Amid the whirlwind of controversies surrounding rape and consent, I’m reminded of the cliché, “raping the land”. It’s a grisly metaphor that’s come to signify the senseless destruction of an otherwise innocent place. Nowhere is that metaphor better actualized than in the laying of a pipeline through the pristine B.C. interior.
And have the pipeline companies asked for consent?
A subcontractor for TransCanada Corp. has, on two separate occasions, attempted to begin building a pipeline through the Khutzeymateen Inlet Conservancy, a sanctuary to around 50 grizzly bear, and on each occasion been asked to desist. Now, say sources in the area, they’re trying a third time. “The Kwinimass Conservancy and the Khutzeymateen Inlet Conservancy are currently being invaded by helicopters as crews survey the route for a 4-foot diameter pipeline that would require a 200-foot right-of-way,” reads a September 5 press release from the Valhalla Wilderness Society.
“The pipeline corridor will shatter the ecological integrity of the whole area,” adds Wayne McCroy, director for VWA and also a bear biologist, “and is a threat to every grizzly bear for miles around.” As someone who’s researched grizzlies since 1985, and was instrumental in creating the sanctuary, McCroy laments the intrusion of the pipeline companies: “If this pipeline corridor is allowed through these protected areas, the first thing it’s going to do is totally violate the spirit and intent of the Park Act and set a horrible precedent for these sorts of things.”

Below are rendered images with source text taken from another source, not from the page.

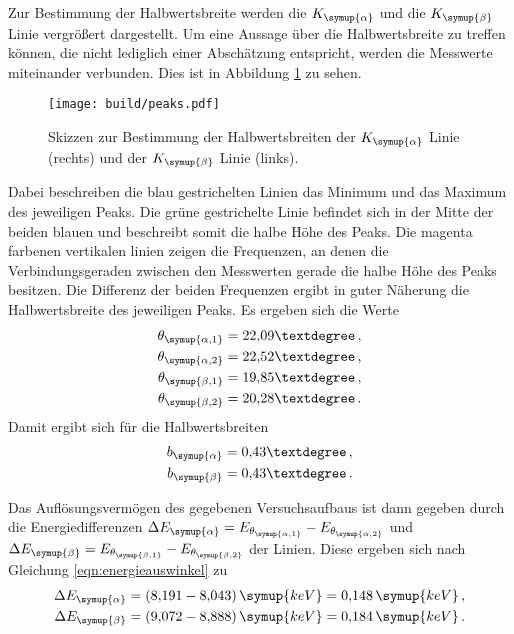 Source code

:Zur Bestimmung der Halbwertsbreite werden die $K_{\symup{\alpha}}$ und die
$K_{\symup{\beta}}$ Linie vergrößert dargestellt. Um eine Aussage über die
Halbwertsbreite zu treffen können, die nicht lediglich einer Abschätzung entspricht,
werden die Messwerte miteinander verbunden. Dies ist in Abbildung \ref{fig:hbreite}
zu sehen.

\begin{figure}
  \centering
  \texttt{[image: build/peaks.pdf]}
  \caption{Skizzen zur Bestimmung der Halbwertsbreiten der $K_{\symup{\alpha}}$
  Linie (rechts) und der $K_{\symup{\beta}}$ Linie (links).}
  \label{fig:hbreite}
\end{figure}

Dabei beschreiben die blau gestrichelten Linien das Minimum und das Maximum des
jeweiligen Peaks. Die grüne gestrichelte Linie befindet sich in der Mitte der
beiden blauen und beschreibt somit die halbe Höhe des Peaks. Die magenta farbenen
vertikalen linien zeigen die Frequenzen, an denen die Verbindungsgeraden zwischen
den Messwerten gerade die halbe Höhe des Peaks besitzen. Die Differenz der beiden
Frequenzen ergibt in guter Näherung die Halbwertsbreite des jeweiligen Peaks.
Es ergeben sich die Werte
\begin{align*}
  \theta_{\symup{\alpha,1}}=22{,}09° \,, \\
  \theta_{\symup{\alpha,2}}=22{,}52° \,, \\
  \theta_{\symup{\beta,1}}=19{,}85° \,, \\
  \theta_{\symup{\beta,2}}=20{,}28° \,.
\end{align*}
Damit ergibt sich für die Halbwertsbreiten
\begin{align*}
  b_{\symup{\alpha}}=0{,}43° \,,\\
  b_{\symup{\beta}}=0{,}43°  \,.
\end{align*}

Das Auflösungsvermögen des gegebenen Versuchsaufbaus ist dann gegeben durch die
Energiedifferenzen $\Delta E_{\symup{\alpha}}=E_{\theta_{\symup{\alpha,1}}}
-E_{\theta_{\symup{\alpha,2}}}$ und $\Delta E_{\symup{\beta}}=
E_{\theta_{\symup{\beta,1}}}-E_{\theta_{\symup{\beta,2}}}$ der Linien. Diese
ergeben sich nach Gleichung \eqref{eqn:energieauswinkel} zu
\begin{align*}
  \Delta E_{\symup{\alpha}}=(8{,}191-8{,}043)\,\symup{keV}=0{,}148\,\symup{keV} \,, \\
  \Delta E_{\symup{\beta}}=(9{,}072-8{,}888)\,\symup{keV}=0{,}184\,\symup{keV} \,.
\end{align*}


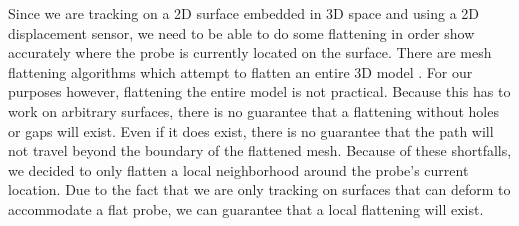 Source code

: Since we are tracking on a 2D surface embedded in 3D space and using a 2D displacement sensor, we need to be able to do some flattening in order show accurately where the probe is currently located on the surface. There are mesh flattening algorithms which attempt to flatten an entire 3D model \cite{meshunfolding}. For our purposes however, flattening the entire model is not practical. Because this has to work on arbitrary surfaces, there is no guarantee that a flattening without holes or gaps will exist. Even if it does exist, there is no guarantee that the path will not travel beyond the boundary of the flattened mesh. Because of these shortfalls, we decided to only flatten a local neighborhood around the probe's current location. Due to the fact that we are only tracking on surfaces that can deform to accommodate a flat probe, we can guarantee that a local flattening will exist. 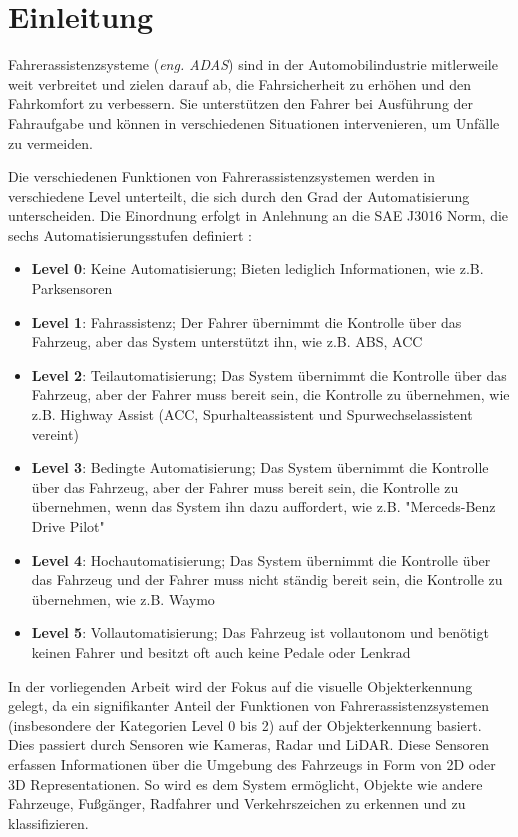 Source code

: \section{Einleitung} \label{sec:einleitung}

Fahrerassistenzsysteme (\textit{eng. \ac{ADAS}}) sind in der Automobilindustrie mitlerweile weit verbreitet und zielen darauf ab, die Fahrsicherheit zu erhöhen und den Fahrkomfort zu verbessern. Sie unterstützen den Fahrer bei Ausführung der Fahraufgabe und können in verschiedenen Situationen intervenieren, um Unfälle zu vermeiden. \cite{HistoryAndFutureADAS}

Die verschiedenen Funktionen von Fahrerassistenzsystemen werden in verschiedene Level unterteilt, die sich durch den Grad der Automatisierung unterscheiden. Die Einordnung erfolgt in Anlehnung an die SAE J3016 Norm, die sechs Automatisierungsstufen definiert \cite{HistoryAndFutureADAS}:
\begin{itemize}
    \item \textbf{Level 0}: Keine Automatisierung; Bieten lediglich Informationen, wie z.B. Parksensoren
    \item \textbf{Level 1}: Fahrassistenz; Der Fahrer übernimmt die Kontrolle über das Fahrzeug, aber das System unterstützt ihn, wie z.B. \ac{ABS}, \ac{ACC}
    \item \textbf{Level 2}: Teilautomatisierung; Das System übernimmt die Kontrolle über das Fahrzeug, aber der Fahrer muss bereit sein, die Kontrolle zu übernehmen, wie z.B. Highway Assist (\ac{ACC}, Spurhalteassistent und Spurwechselassistent vereint) 
    \item \textbf{Level 3}: Bedingte Automatisierung; Das System übernimmt die Kontrolle über das Fahrzeug, aber der Fahrer muss bereit sein, die Kontrolle zu übernehmen, wenn das System ihn dazu auffordert, wie z.B. "Merceds-Benz Drive Pilot" \cite{mbdrivepilot}
    \item \textbf{Level 4}: Hochautomatisierung; Das System übernimmt die Kontrolle über das Fahrzeug und der Fahrer muss nicht ständig bereit sein, die Kontrolle zu übernehmen, wie z.B. Waymo \cite{Waymo}
    \item \textbf{Level 5}: Vollautomatisierung; Das Fahrzeug ist vollautonom und benötigt keinen Fahrer und besitzt oft auch keine Pedale oder Lenkrad
\end{itemize}

In der vorliegenden Arbeit wird der Fokus auf die visuelle Objekterkennung gelegt, da ein signifikanter Anteil der Funktionen von Fahrerassistenzsystemen (insbesondere der Kategorien Level 0 bis 2) auf der Objekterkennung basiert. Dies passiert durch Sensoren wie Kameras, Radar und LiDAR. Diese Sensoren erfassen Informationen über die Umgebung des Fahrzeugs in Form von 2D oder 3D Representationen. So wird es dem System ermöglicht, Objekte wie andere Fahrzeuge, Fußgänger, Radfahrer und Verkehrszeichen zu erkennen und zu klassifizieren. \cite{HistoryAndFutureADAS}
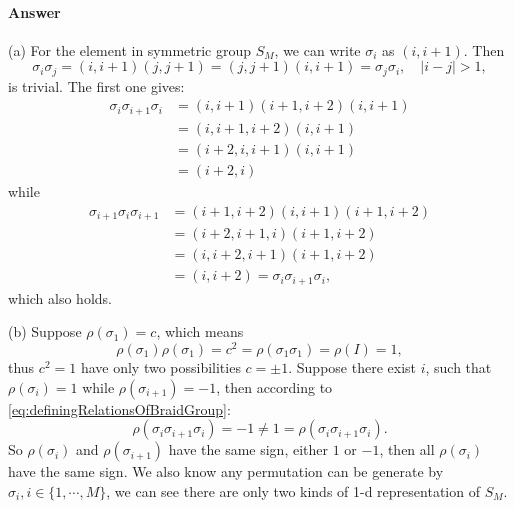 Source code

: \documentclass{book}
\begin{document}
\paragraph{Answer}
(a) For the element in symmetric group $S_{M}$, we can write $\sigma _{i}$ as $( i,i+1)$. Then
\begin{equation*}
\sigma _{i} \sigma _{j} =( i,i+1)( j,j+1) =( j,j+1)( i,i+1) =\sigma _{j} \sigma _{i} ,\quad |i-j| >1,
\end{equation*}
is trivial. The first one gives:
\begin{equation*}
\begin{aligned}
\sigma _{i} \sigma _{i+1} \sigma _{i} & =( i,i+1)( i+1,i+2)( i,i+1)\\
 & =( i,i+1,i+2)( i,i+1)\\
 & =( i+2,i,i+1)( i,i+1)\\
 & =( i+2,i)
\end{aligned}
\end{equation*}
while
\begin{equation*}
\begin{aligned}
\sigma _{i+1} \sigma _{i} \sigma _{i+1} & =( i+1,i+2)( i,i+1)( i+1,i+2)\\
 & =( i+2,i+1,i)( i+1,i+2)\\
 & =( i,i+2,i+1)( i+1,i+2)\\
 & =( i,i+2) =\sigma _{i} \sigma _{i+1} \sigma _{i} ,
\end{aligned}
\end{equation*}
which also holds.

(b) Suppose $\rho ( \sigma _{1}) =c$, which means
\begin{equation*}
\rho ( \sigma _{1}) \rho ( \sigma _{1}) =c^{2} =\rho ( \sigma _{1} \sigma _{1}) =\rho ( I) =1,
\end{equation*}
thus $c^{2} =1$ have only two possibilities $c=\pm 1$. Suppose there exist $i$, such that $\rho ( \sigma _{i}) =1$ while $\rho ( \sigma _{i+1}) =-1$, then according to \eqref{eq:definingRelationsOfBraidGroup}:
\begin{equation*}
\rho ( \sigma _{i} \sigma _{i+1} \sigma _{i}) =-1\neq 1=\rho ( \sigma _{i} \sigma _{i+1} \sigma _{i}) .
\end{equation*}
So $\rho ( \sigma _{i})$ and $\rho ( \sigma _{i+1})$ have the same sign, either $1$ or $-1$, then all $\rho ( \sigma _{i})$ have the same sign. We also know any permutation can be generate by $\sigma _{i} ,i\in \{1,\cdots ,M\}$, we can see there are only two kinds of 1-d representation of $S_{M}$. 
\end{document}
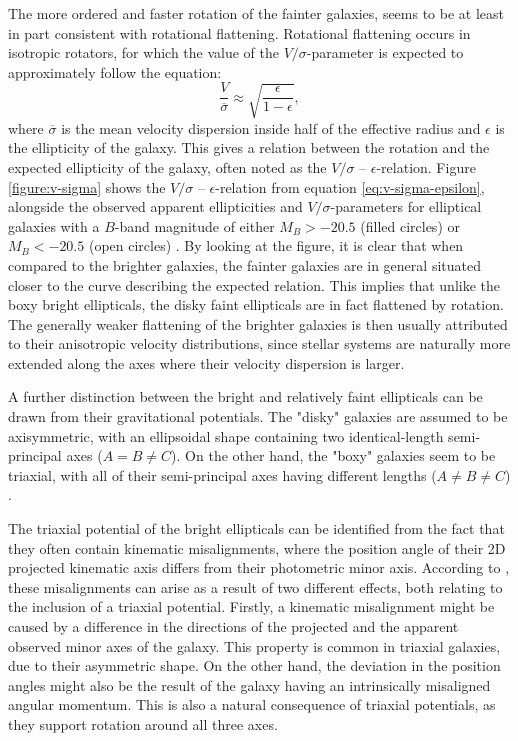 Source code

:\documentclass[english, twoside]{HYgradu}
\begin{document}
The more ordered and faster rotation of the fainter galaxies, seems to be at least in part consistent with rotational flattening. Rotational flattening occurs in isotropic rotators, for which the value of the $V/\sigma$-parameter is expected to approximately follow the equation:
\begin{equation}
\frac{V}{\overline{\sigma}} \approx \sqrt{\frac{\epsilon}{1-\epsilon}}, \label{eq:v-sigma-epsilon}
\end{equation}
where $\overline{\sigma}$ is the mean velocity dispersion inside half of the effective radius and $\epsilon$ is the ellipticity of the galaxy. This gives a relation between the rotation and the expected ellipticity of the galaxy, often noted as the $V/\sigma$ – $\epsilon$-relation. Figure \ref{figure:v-sigma} shows the $V/\sigma$ – $\epsilon$-relation from equation \ref{eq:v-sigma-epsilon}, alongside the observed apparent ellipticities and $V/\sigma$-parameters for elliptical galaxies with a $B$-band magnitude of either $M_B > -20.5$ (filled circles) or $M_B < -20.5$ (open circles) \citep{Davies1983}. By looking at the figure, it is clear that when compared to the brighter galaxies, the fainter galaxies are in general situated closer to the curve describing the expected relation. This implies that unlike the boxy bright ellipticals, the disky faint ellipticals are in fact flattened by rotation. The generally weaker flattening of the brighter galaxies is then usually attributed to their anisotropic velocity distributions, since stellar systems are naturally more extended along the axes where their velocity dispersion is larger.

A further distinction between the bright and relatively faint ellipticals can be drawn from their gravitational potentials. The "disky" galaxies are assumed to be axisymmetric, with an ellipsoidal shape containing two identical-length semi-principal axes ($A = B \neq C$). On the other hand, the "boxy" galaxies seem to be triaxial, with all of their semi-principal axes having different lengths ($A \neq B \neq C$) \citep{GalaxyFormationAndEvo2010}. 

The triaxial potential of the bright ellipticals can be identified from the fact that they often contain kinematic misalignments, where the position angle of their 2D projected kinematic axis differs from their photometric minor axis. According to \cite{GalaxyFormationAndEvo2010}, these misalignments can arise as a result of two different effects, both relating to the inclusion of a triaxial potential. Firstly, a kinematic misalignment might be caused by a difference in the directions of the projected and the apparent observed minor axes of the galaxy. This property is common in triaxial galaxies, due to their asymmetric shape. On the other hand, the deviation in the position angles might also be the result of the galaxy having an intrinsically misaligned angular momentum. This is also a natural consequence of triaxial potentials, as they support rotation around all three axes. 
\end{document}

He adds: “Why does the economy have to come first? Are we going to start building coal mines in Jasper National Park, and Nuclear plants in Banff Park?”
The company’s project, McCroy says, would require large industrial roads and a staging area to be built on the edge of the inlet fjord, in order to build a nearly 2km pipe across the inlet. The scale of the removal of pristine old-growth rainforest from the protected areas would cause irreparable damage. “No matter what kind of guidelines they promise”, he says, “there will be conflicts with grizzly bears.”
“These areas are sacred”, he adds, “and if we as a government, as a people, as a democracy, allow this to happen, it sends a message to the world that Canada doesn’t care about their environment.” Despite receiving legislative protection by BC in 1994, after an exhaustive 9-year battle with the timber industry, the Khutzeymateen grizzly bear sanctuary remains a coveted area for industries who, it seems, believe a dead bear, in the right light, looks rather like a dollar sign.